Usually, people talk about three main ones: corporate, business, and functional (or operational). But honestly, it goes beyond that too—sometimes stretching out to international, national, local, division, branch, and right down to departmental levels.
Corporate-Level Strategy
This is the “big boss” strategy. The one the top management spends late nights on. It’s about answering questions like: What industries do we want to be in? Which markets should we expand to? Should we buy or sell off certain units?
Basically, this level is tied to the vision and mission of the whole organization. If the company is a ship, corporate strategy is the captain’s map. It tells everyone else where the ship is sailing.
Without it, the rest of the strategies don’t really have a direction.
Business-Level Strategy
Now, zoom in a little bit. Inside the company, you’ll usually find multiple Strategic Business Units (SBUs). Each one is like a small company within the larger company.
Business-level strategy answers the “how” question: How do we compete in this market? How do we win against rivals here?
An SBU is interesting because it’s semi-independent. It has its own target market, its own mini-vision, even its own internal functions (like marketing, HR, operations).
Some upsides of SBUs? You can focus on a specific audience, develop competitive edges, allocate resources more cleanly, and test out new business ideas. But on the flip side, they’re expensive to maintain, sometimes fight with each other, and can slow down decision-making if coordination isn’t great.
That’s why corporate strategy is still the glue—it decides which SBUs to grow, which ones to cut, and how they all fit into the larger puzzle.
Functional or Operational Strategy
Here’s where the day-to-day grind lives. Functional strategies are department-level plans. They’re not about “taking over new markets” but more about things like: How should we handle marketing campaigns? How do we improve HR policies? What’s the production schedule?
So, marketing has its plan, HR has theirs, finance has theirs—and all of them need to line up with the bigger business-unit goals. Which again need to line up with corporate goals.

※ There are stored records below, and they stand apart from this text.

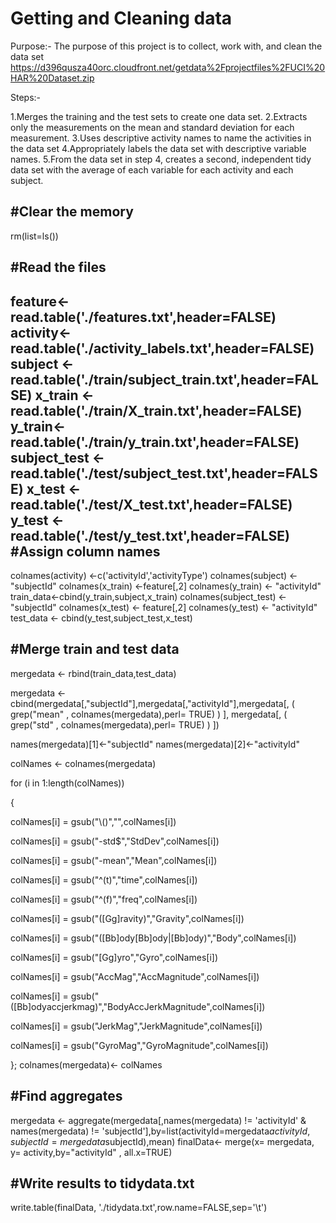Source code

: # Getting and Cleaning data

Purpose:-
The purpose of this project is to collect, work with, and clean the  data set https://d396qusza40orc.cloudfront.net/getdata%2Fprojectfiles%2FUCI%20HAR%20Dataset.zip 

Steps:-

1.Merges the training and the test sets to create one data set.
2.Extracts only the measurements on the mean and standard deviation for each measurement. 
3.Uses descriptive activity names to name the activities in the data set
4.Appropriately labels the data set with descriptive variable names. 
5.From the data set in step 4, creates a second, independent tidy data set with the average of each variable for each activity and each subject.

#Clear the memory
-----------------
rm(list=ls())

#Read the files
---------------
feature<- read.table('./features.txt',header=FALSE)
activity<-read.table('./activity_labels.txt',header=FALSE)
subject <-read.table('./train/subject_train.txt',header=FALSE)
x_train <- read.table('./train/X_train.txt',header=FALSE)
y_train<- read.table('./train/y_train.txt',header=FALSE)
subject_test <-read.table('./test/subject_test.txt',header=FALSE)
x_test       <-read.table('./test/X_test.txt',header=FALSE) 
y_test       <- read.table('./test/y_test.txt',header=FALSE)
#Assign column names
----------------------

colnames(activity)  <-c('activityId','activityType')
colnames(subject)  <-"subjectId"
colnames(x_train) <-feature[,2] 
colnames(y_train) <- "activityId"
train_data<-cbind(y_train,subject,x_train)
colnames(subject_test) <- "subjectId"
colnames(x_test)       <- feature[,2] 
colnames(y_test)       <- "activityId"
test_data <- cbind(y_test,subject_test,x_test)

#Merge train and test data
---------------------------
mergedata <- rbind(train_data,test_data)

mergedata <- cbind(mergedata[,"subjectId"],mergedata[,"activityId"],mergedata[, ( grep("mean" , colnames(mergedata),perl=  TRUE) ) ], mergedata[, ( grep("std" , colnames(mergedata),perl=  TRUE) ) ])

names(mergedata)[1]<-"subjectId"
names(mergedata)[2]<-"activityId"

colNames <- colnames(mergedata)

for (i in 1:length(colNames)) 
  
{
  
  colNames[i] = gsub("\\()","",colNames[i])
  
  colNames[i] = gsub("-std$","StdDev",colNames[i])
  
  colNames[i] = gsub("-mean","Mean",colNames[i])
  
  colNames[i] = gsub("^(t)","time",colNames[i])
  
  colNames[i] = gsub("^(f)","freq",colNames[i])
  
  colNames[i] = gsub("([Gg]ravity)","Gravity",colNames[i])
  
  colNames[i] = gsub("([Bb]ody[Bb]ody|[Bb]ody)","Body",colNames[i])
  
  colNames[i] = gsub("[Gg]yro","Gyro",colNames[i])
  
  colNames[i] = gsub("AccMag","AccMagnitude",colNames[i])
  
  colNames[i] = gsub("([Bb]odyaccjerkmag)","BodyAccJerkMagnitude",colNames[i])
  
  colNames[i] = gsub("JerkMag","JerkMagnitude",colNames[i])
  
  colNames[i] = gsub("GyroMag","GyroMagnitude",colNames[i])
  
};
colnames(mergedata)<- colNames

#Find aggregates
------------------
mergedata <- aggregate(mergedata[,names(mergedata) != 'activityId' & names(mergedata) != 'subjectId'],by=list(activityId=mergedata$activityId,subjectId = mergedata$subjectId),mean)
finalData<- merge(x= mergedata, y= activity,by="activityId" , all.x=TRUE)

#Write results to tidydata.txt
-------------------------------
write.table(finalData, './tidydata.txt',row.name=FALSE,sep='\t')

The funny part is, functional strategies don’t always look the same everywhere. A marketing campaign in one country may be totally different from the campaign in another country, even though the corporate message is the same.

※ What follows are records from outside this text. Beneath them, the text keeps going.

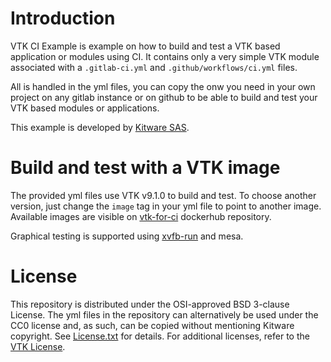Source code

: Introduction
============
VTK CI Example is example on how to build and test a VTK based application or modules using CI.
It contains only a very simple VTK module associated with a `.gitlab-ci.yml` and `.github/workflows/ci.yml` files.

All is handled in the yml files, you can copy the onw you need in your own project
on any gitlab instance or on github to be able to build and test your VTK based modules or applications.

This example is developed by [Kitware SAS][].

[Kitware SAS]: https://www.kitware.eu

Build and test with a VTK image
====================================
The provided yml files use VTK v9.1.0 to build and test.
To choose another version, just change the `image` tag in your yml file to point to another image.
Available images are visible on [vtk-for-ci][] dockerhub repository.

Graphical testing is supported using [xvfb-run][] and mesa.

[vtk-for-ci]: https://hub.docker.com/r/kitware/vtk-for-ci
[xvfb-run]: https://en.wikipedia.org/wiki/Xvfb

License
=======

This repository is distributed under the OSI-approved BSD 3-clause License.
The yml files in the repository can alternatively be used under the CC0 license
and, as such, can be copied without mentioning Kitware copyright.
See [License.txt][] for details. For additional licenses, refer to the
[VTK License][].

[License.txt]: License.txt
[VTK License]: https://vtk.org/about/#license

Beyond the Three Levels: Other Scales of Strategy
If you break it down even more, strategy can stretch across different scales:
- International strategy – competing across countries, adjusting to cultures, regulations, and global competition.

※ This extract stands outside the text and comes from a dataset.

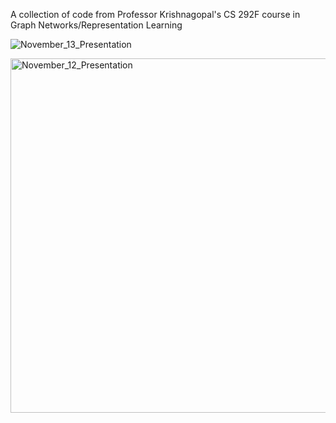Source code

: A collection of code from Professor Krishnagopal's CS 292F course in Graph Networks/Representation Learning

![November_13_Presentation](https://github.com/user-attachments/assets/90ab946c-7cde-4a04-a191-7547157e5d52)


<img width="567" alt="November_12_Presentation" src="https://github.com/user-attachments/assets/80cfb185-2caa-4919-94ce-3e284e0421f7">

- National strategy – focused on one country’s market and laws.
- Local strategy – fitting into the unique needs of cities, regions, or towns.
- Divisional strategy – managing whole divisions that handle big chunks of business (like electronics vs. appliances).
- Branch strategy – what individual branches do to align with bigger goals.
- Departmental strategy – the micro-level; each department’s short-term plan.
Wrapping It All Together
So here’s the bottom line: strategy isn’t just one neat document sitting on a CEO’s desk. It’s layered. The corporate level says where the company wants to go. The business level figures out how each unit competes. And the functional level keeps the daily engine running.
And depending on the size of the organization, those layers might stretch from global offices all the way down to your local branch or even the HR desk at a single department.
If one layer slips, the whole system feels it. But when they click together, you get direction, clarity, and growth.
At the end of the day, strategy is basically about making choices—what to do, what not to do, and how to keep everyone pulling in the same direction.